Partially true. In some domains, sometimes, over long enough timeframes. But before accepting this, it’s worth asking: how long did the self-correction take, who paid the cost during the delay, and why did the field’s own internal processes fail to catch it first?
In 2015, Brian Nosek at the University of Virginia coordinated the Reproducibility Project. Two hundred and seventy researchers attempted to replicate 100 studies from three leading psychology journals — Journal of Personality and Social Psychology, Psychological Science, and Journal of Experimental Psychology: Learning, Memory, and Cognition. The results, published in Science, were stark: 36% replicated at the original significance threshold. Sixty-four percent failed. Social psychology fared worst, at approximately 25%. Effect sizes in the studies that did replicate averaged roughly half the original magnitude.

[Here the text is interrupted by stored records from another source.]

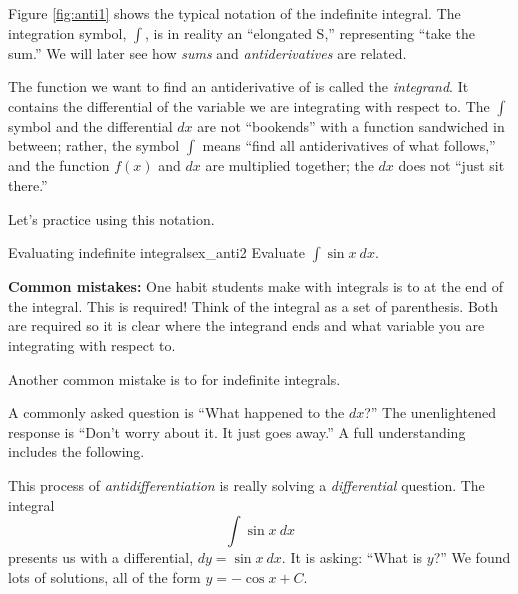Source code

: 

Figure \ref{fig:anti1} shows the typical notation of the indefinite integral. The integration symbol, $\int$, is in reality an ``elongated S,'' representing ``take the sum.'' We will later see how \textit{sums} and \textit{antiderivatives} are related.

The function we want to find an antiderivative of is called the \textit{integrand}. It contains the differential of the variable we are integrating with respect to. The $\int$ symbol and the differential $dx$ are not ``bookends'' with a function sandwiched in between; rather, the symbol $\int$ means ``find all antiderivatives of what follows,'' and the function $f(x)$ and $dx$ are multiplied together; the $dx$ does not ``just sit there.''

Let's practice using this notation.\\


\begin{example}{Evaluating indefinite integrals}{ex_anti2}{
Evaluate $\displaystyle \int \sin x\ dx.$}
\end{example}


{\bf Common mistakes:}
One habit students make with integrals is to  at the end of the integral.
This is required! Think of the integral as a set of parenthesis.
Both are required so it is clear where the integrand ends and what variable you are integrating with respect to.

Another common mistake is to  for indefinite integrals.


A commonly asked question is ``What happened to the $dx$?'' The unenlightened response is ``Don't worry about it. It just goes away.'' A full understanding includes the following.

This process of \textit{antidifferentiation} is really solving a \textit{differential} question. The integral $$\int \sin x\ dx$$ presents us with a differential, $dy = \sin x\ dx$. It is asking: ``What is $y$?'' We found lots of solutions, all of the form $y = -\cos x+C$.

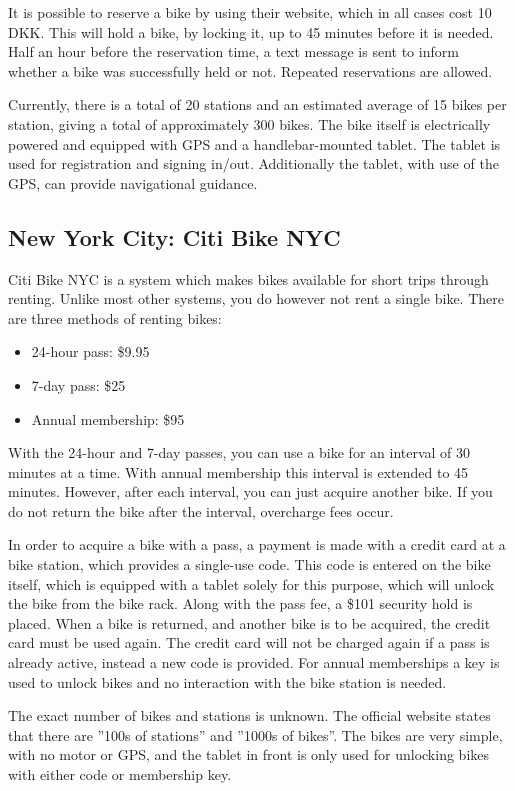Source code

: It is possible to reserve a bike by using their website, which in all cases cost 10 DKK.
This will hold a bike, by locking it, up to 45 minutes before it is needed.
Half an hour before the reservation time, a text message is sent to inform whether a bike was successfully held or not.
Repeated reservations are allowed.

Currently, there is a total of 20 stations and an estimated average of 15 bikes per station, giving a total of approximately 300 bikes.
The bike itself is electrically powered and equipped with GPS and a handlebar-mounted tablet.
The tablet is used for registration and signing in/out.
Additionally the tablet, with use of the GPS, can provide navigational guidance.

\subsection{New York City: Citi Bike NYC}
Citi Bike NYC\cite{nyc_citibike} is a system which makes bikes available for short trips through renting.
Unlike most other systems, you do however not rent a single bike.
There are three methods of renting bikes:

\begin{itemize}
\item 24-hour pass: \$9.95
\item 7-day pass: \$25
\item Annual membership: \$95
\end{itemize}

With the 24-hour and 7-day passes, you can use a bike for an interval of 30 minutes at a time.
With annual membership this interval is extended to 45 minutes.
However, after each interval, you can just acquire another bike.
If you do not return the bike after the interval, overcharge fees occur.

In order to acquire a bike with a pass, a payment is made with a credit card at a bike station, which provides a single-use code.
This code is entered on the bike itself, which is equipped with a tablet solely for this purpose, which will unlock the bike from the bike rack.
Along with the pass fee, a \$101 security hold is placed.
When a bike is returned, and another bike is to be acquired, the credit card must be used again.
The credit card will not be charged again if a pass is already active, instead a new code is provided.
For annual memberships a key is used to unlock bikes and no interaction with the bike station is needed.

The exact number of bikes and stations is unknown.
The official website states that there are ''100s of stations'' and ''1000s of bikes''\cite{nyc_citibike}.
The bikes are very simple, with no motor or GPS, and the tablet in front is only used for unlocking bikes with either code or membership key.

What drove this? Not fraud at the margins. Not a few bad actors. The project found the systematic product of normal operating logic: small samples treated as sufficient because results looked compelling; p-value thresholds gamed through repeated testing and selective reporting; a publication culture that rejected null results so they never entered the literature. Peer reviewers failed to catch this because they had been trained in the same methods, held the same priors, shared the same incentive structure. They were not an external check on the system. They were the system reviewing itself.
The sophistication that built the field generated the errors. The sophistication running review made those errors invisible from inside.
Economic forecasting operated under different pressures but produced an equivalent blind spot through a different mechanism. In July 2007, the IMF’s World Economic Outlook Update projected global growth of 5.2% for 2007 and 2008, with risks described as “modestly tilted to the downside.” Fourteen months later, Lehman Brothers collapsed. The IMF’s Independent Evaluation Office later concluded the Fund had done a poor job of flagging the crisis or its severity.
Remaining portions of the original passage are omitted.